DEV Community

Cover image for Using Microsoft Fabric Shortcuts to Avoid Duplicate Data Copies
Ravi Kiran Pagidi
Ravi Kiran Pagidi

Posted on

Using Microsoft Fabric Shortcuts to Avoid Duplicate Data Copies

Enterprise data platforms are really good at one thing: creating copies of the same data everywhere. Different teams copy the same curated folders into their own lakehouses, then copy again into another workspace "for reporting," then again for a data science sandbox. Storage grows, pipelines multiply, and nobody is sure which copy is the source of truth anymore.

Microsoft Fabric Shortcuts give us a way out of that pattern by letting a Fabric Lakehouse reference data where it already lives instead of copying it again. You still get a first-class experience in the Lakehouse, SQL endpoint, and Power BI, but the bytes stay in one place.


What Are Microsoft Fabric Shortcuts?

In plain terms, a shortcut in Microsoft Fabric is a logical link that points from your Lakehouse (or other Fabric item) to some other storage location. In the Lakehouse explorer it looks like a regular folder or table, but the data is actually being read from the target location.

Supported shortcut targets today include:

  • Other OneLake locations (files or tables in different workspaces or lakehouses)
  • Azure Data Lake Storage Gen2 (ADLS Gen2) accounts and containers
  • Amazon S3 buckets
  • Dataverse and other external sources via Fabric connectors

Think of a shortcut as a "symbolic link" in OneLake: it has a shortcut path where it appears in your Lakehouse and a target path that points to where the data really lives. No data is physically moved or duplicated when you create one.


Why Duplicate Data Copies Become a Problem

Most enterprises end up with multiple copies of the same core datasets scattered across environments and workspaces. Typical failure modes:

  • Every team builds its own "copy pipeline" from the same source into its own lakehouse or workspace
  • Dev, UAT, and prod end up being fed by slightly different pipelines or schedules, so schema and data drift over time
  • Pipelines exist solely to move data from one lake to another (ADLS to Fabric, or workspace-to-workspace) with no real transformation
  • Storage costs grow linearly with the number of teams and environments, and nobody feels responsible because "storage is cheap"
  • Freshness SLAs become hard to manage, because each copy has its own schedule and failure modes
  • Governance teams now have to manage access and data protection policies across several physical copies of the same sensitive data
  • Debugging becomes painful when teams disagree about which version of a dataset is correct

A concrete example: A customer transactions table is copied from ADLS into a Fabric Lakehouse. Then it is copied again into another lakehouse for reporting. Then copied again for data science experiments. Each copy adds storage cost, a new pipeline to monitor, another access policy to manage, and another potential source of stale or inconsistent data. By the time something breaks, you are not sure which copy is authoritative.
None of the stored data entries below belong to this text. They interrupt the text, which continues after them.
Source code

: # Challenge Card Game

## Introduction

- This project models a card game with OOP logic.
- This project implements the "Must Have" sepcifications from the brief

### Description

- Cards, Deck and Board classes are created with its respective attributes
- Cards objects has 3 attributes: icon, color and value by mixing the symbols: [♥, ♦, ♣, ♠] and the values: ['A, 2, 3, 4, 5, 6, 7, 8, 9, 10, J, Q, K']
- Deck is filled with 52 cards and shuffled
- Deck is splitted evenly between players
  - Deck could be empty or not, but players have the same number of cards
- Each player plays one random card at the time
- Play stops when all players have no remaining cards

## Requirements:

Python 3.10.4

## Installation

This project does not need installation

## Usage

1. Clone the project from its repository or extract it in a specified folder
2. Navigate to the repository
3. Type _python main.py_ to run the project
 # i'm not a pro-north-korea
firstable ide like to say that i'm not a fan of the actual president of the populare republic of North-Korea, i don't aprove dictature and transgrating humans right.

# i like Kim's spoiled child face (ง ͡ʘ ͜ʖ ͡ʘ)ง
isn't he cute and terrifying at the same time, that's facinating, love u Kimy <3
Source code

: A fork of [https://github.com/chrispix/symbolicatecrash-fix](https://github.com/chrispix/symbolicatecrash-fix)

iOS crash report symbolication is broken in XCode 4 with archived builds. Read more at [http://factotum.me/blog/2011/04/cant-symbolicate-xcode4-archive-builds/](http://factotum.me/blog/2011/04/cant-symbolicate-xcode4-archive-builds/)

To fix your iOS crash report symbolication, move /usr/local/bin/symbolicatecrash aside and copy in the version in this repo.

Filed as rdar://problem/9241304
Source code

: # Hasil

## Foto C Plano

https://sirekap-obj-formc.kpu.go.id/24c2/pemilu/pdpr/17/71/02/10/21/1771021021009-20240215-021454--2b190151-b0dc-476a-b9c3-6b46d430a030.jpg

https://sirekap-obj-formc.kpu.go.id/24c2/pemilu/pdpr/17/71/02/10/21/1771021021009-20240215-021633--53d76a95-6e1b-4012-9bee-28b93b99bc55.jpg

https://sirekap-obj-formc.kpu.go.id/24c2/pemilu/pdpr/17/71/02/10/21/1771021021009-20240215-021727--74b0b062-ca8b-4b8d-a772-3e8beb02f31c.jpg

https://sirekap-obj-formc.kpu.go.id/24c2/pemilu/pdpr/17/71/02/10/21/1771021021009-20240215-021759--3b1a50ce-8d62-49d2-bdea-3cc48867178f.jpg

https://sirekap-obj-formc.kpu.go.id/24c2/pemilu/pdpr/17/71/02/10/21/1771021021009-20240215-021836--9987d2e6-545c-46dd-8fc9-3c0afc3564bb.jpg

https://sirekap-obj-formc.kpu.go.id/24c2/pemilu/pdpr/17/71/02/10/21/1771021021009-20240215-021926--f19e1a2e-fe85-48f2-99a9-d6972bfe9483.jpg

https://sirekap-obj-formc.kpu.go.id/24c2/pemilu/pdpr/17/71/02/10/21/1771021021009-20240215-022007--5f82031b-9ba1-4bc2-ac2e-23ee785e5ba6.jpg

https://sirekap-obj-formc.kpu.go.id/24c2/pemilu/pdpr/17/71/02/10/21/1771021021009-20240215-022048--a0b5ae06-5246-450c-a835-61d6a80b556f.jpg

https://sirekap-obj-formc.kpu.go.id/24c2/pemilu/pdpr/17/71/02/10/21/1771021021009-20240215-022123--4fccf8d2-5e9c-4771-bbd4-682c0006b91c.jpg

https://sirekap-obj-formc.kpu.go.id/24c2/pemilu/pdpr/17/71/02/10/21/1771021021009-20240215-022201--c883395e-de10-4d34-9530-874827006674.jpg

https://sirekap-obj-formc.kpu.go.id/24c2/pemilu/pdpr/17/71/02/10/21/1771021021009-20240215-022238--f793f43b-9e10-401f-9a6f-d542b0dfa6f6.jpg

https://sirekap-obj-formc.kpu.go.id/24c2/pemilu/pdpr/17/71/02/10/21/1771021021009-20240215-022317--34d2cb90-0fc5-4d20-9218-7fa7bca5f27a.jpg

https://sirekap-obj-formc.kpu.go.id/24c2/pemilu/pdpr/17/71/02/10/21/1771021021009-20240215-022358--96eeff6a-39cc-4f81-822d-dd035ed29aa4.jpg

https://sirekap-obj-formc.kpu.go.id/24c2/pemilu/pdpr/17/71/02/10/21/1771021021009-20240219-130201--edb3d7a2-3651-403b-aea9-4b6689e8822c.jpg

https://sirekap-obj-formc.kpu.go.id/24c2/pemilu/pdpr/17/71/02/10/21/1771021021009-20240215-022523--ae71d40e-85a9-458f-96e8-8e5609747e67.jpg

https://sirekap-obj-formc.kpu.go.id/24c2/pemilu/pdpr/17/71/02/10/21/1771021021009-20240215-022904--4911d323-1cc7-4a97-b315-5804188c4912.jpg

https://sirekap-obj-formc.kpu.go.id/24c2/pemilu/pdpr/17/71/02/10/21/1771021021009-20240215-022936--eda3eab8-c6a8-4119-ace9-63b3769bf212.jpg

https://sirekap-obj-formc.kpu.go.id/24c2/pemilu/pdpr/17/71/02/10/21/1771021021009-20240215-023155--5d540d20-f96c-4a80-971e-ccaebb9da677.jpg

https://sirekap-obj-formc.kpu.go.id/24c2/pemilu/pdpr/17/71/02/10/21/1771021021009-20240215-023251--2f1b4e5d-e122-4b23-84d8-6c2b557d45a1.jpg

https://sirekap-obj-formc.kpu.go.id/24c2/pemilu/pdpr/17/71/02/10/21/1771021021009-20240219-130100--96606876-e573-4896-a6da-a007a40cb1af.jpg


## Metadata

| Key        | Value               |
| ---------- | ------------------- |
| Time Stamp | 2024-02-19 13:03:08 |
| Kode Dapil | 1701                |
How Fabric Shortcuts Solve This

Shortcuts let teams:

  • Reference data without physically moving it
  • Build logical lakehouse views over existing data sources
  • Reduce redundant ETL/ELT pipelines
  • Keep the original data as the single source of truth
  • Enable multiple teams to consume the same dataset consistently
  • Simplify medallion or domain-based architectures

Here is how the data flow looks when shortcuts are used correctly:

Source Data in ADLS / OneLake / S3
          |
    Fabric Shortcut
          |
    Fabric Lakehouse
          |
  SQL Endpoint / Semantic Model / Power BI / Data Science
Enter fullscreen mode Exit fullscreen mode

And a broader architecture view:

[Enterprise Data Lake (ADLS Gen2 / OneLake)]
          |
          |  Shortcut (no physical copy)
          v
[Fabric Lakehouse: Curated Zone]
          |
          +---> [Power BI Semantic Model]
          |
          +---> [Data Science Notebook]
          |
          +---> [SQL Analytics Endpoint]
          |
          +---> [Downstream Data Product]
Enter fullscreen mode Exit fullscreen mode

The source remains authoritative. Consumers get clean, governed access without owning the underlying data.


Real-World Use Case

Scenario: A large enterprise already has curated Delta tables in Azure Data Lake Storage Gen2. Multiple teams want to use those datasets in Microsoft Fabric for reporting, analytics, and AI use cases. Instead of building new copy pipelines into Fabric, the data engineering team creates shortcuts from a Fabric Lakehouse to the existing curated folders in ADLS.

Implementation steps:

Step 1: Identify trusted curated data in ADLS
Before creating any shortcuts, confirm the source folders contain governed, validated data. Raw or unvalidated folders are not good shortcut candidates.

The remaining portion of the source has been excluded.